Corría el año 1897 cuando el consistorio bilbaíno encargó al arquitecto municipal Enrique Epalza la construcción de un centro destinado a ser una cárcel para mujeres en la zona de Solokoetxe entre Zabalbide y Sorkunde, con el objetivo de separarlas de los reos comunes del penal de Portal de Zamudio. Las conductas incorrectas de las mujeres eran muy mal vistas en aquella sociedad tan religiosa y conservadora, por lo que debían ser recogidas para enseñarles un oficio que les facilitara la convivencia dentro de la comunidad.

Las reclusas, atendidas por las Hermanitas de la Caridad, recibían un trato impecable; a la vez que se les ofrecía sabanas limpias y buenos alimentos que, en muchos casos, eran lujos de los que carecían en sus propios hogares.
En su origen, esta antigua prisión disponía de tres plantas y semisótano construida en un estilo en el que se refleja austeridad a la vez que modernidad y funcionalidad. A lo largo de los años ha sufrido varias reformas como las del tejado, que ha sido modificado con respecto a los planos iniciales.
Afortunadamente, desde mayo de 1988 ya no escuchamos blasfemias ni quejidos, sino melodías, canciones y música interpretada por cientos de alumnos de la Escuela Municipal de Música, Bilbaomusika.

FOTO MÍA

LA ÓPERA EN BILBAO

Durante los siglos XVIII y XIX eran escasas las actuaciones líricas en la villa de Bilbao; hasta que, en el año 1953, cuatro amantes de la música decidieron crear la ABAO, la Asociación Bilbaína de Amigos de la Ópera. Estos cuatros socios emprendedores y valientes fueron: José Luis de la Rica, presidente; Guillermo Videgain, vicepresidente; José Antonio Lipperheide, tesorero y Juan Elúa, secretario. Consiguieron convencer a más de quinientos futuros socios para participar en esta aventura arriesgada que contó con algunas ayudas de instituciones como la Embajada italiana que, durante un tiempo, les ofreció una aportación económica.

Comenzó su andadura representando obras románticas francesas e italianas de autores como: Verdi, Rossini, Puccini o Donizetti y títulos como Rigoletto, Aida o Bohéme, puesto que no se atrevían a arriesgar con producciones modernas ante el conservador público bilbaíno. A partir del año 1977, siendo Eugenio Solano presidente, cambió la forma de gestionar la sociedad creándose diferentes comisiones y distribuyendo así mejor las tareas económicas, divulgativas o artísticas.

Durante muchos años el Coliseo Albia fue sede de la ABAO; así como el lugar para las representaciones, a pesar de no ser suficientemente grande ni cómodo para la ejecución de la mayoría de las obras.

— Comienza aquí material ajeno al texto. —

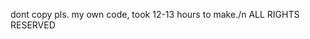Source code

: dont copy pls.
my own code, took 12-13 hours to make./n
                                                                                ALL RIGHTS RESERVED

Desde el año 1999 la ópera en Bilbao se representa en el Palacio Euskalduna cuyo escenario cuenta con todas las prestaciones, una inmejorable sonoridad y un aforo de 2100 personas.
Para celebrar el cincuenta aniversario de la sociedad, en abril de 2003 se reestrenó la ópera ZIGOR de Francisco Escudero; la única obra íntegramente cantada en euskera que fue estrenada en el año 1967 durante la dictadura franquista.
En estas seis décadas desde su creación han ocurrido muchas anécdotas y muy dispares, como aquella tarde en la que la soprano que debía interpretar un papel en Macbeth se indispuso y hubo que buscar otra artista a la que trajeron en avión privado hasta Bilbao. O como el cabreo monumental de Bastianini que se negó a recoger la medalla de oro de la ABAO y el Gobernador Civil le impuso una multa.

Realmente es un orgullo para la ABAO y para sus más de ocho mil socios, no solo haber cumplido las expectativas de aquellos cuatro pioneros, sino haberlas superado con creces.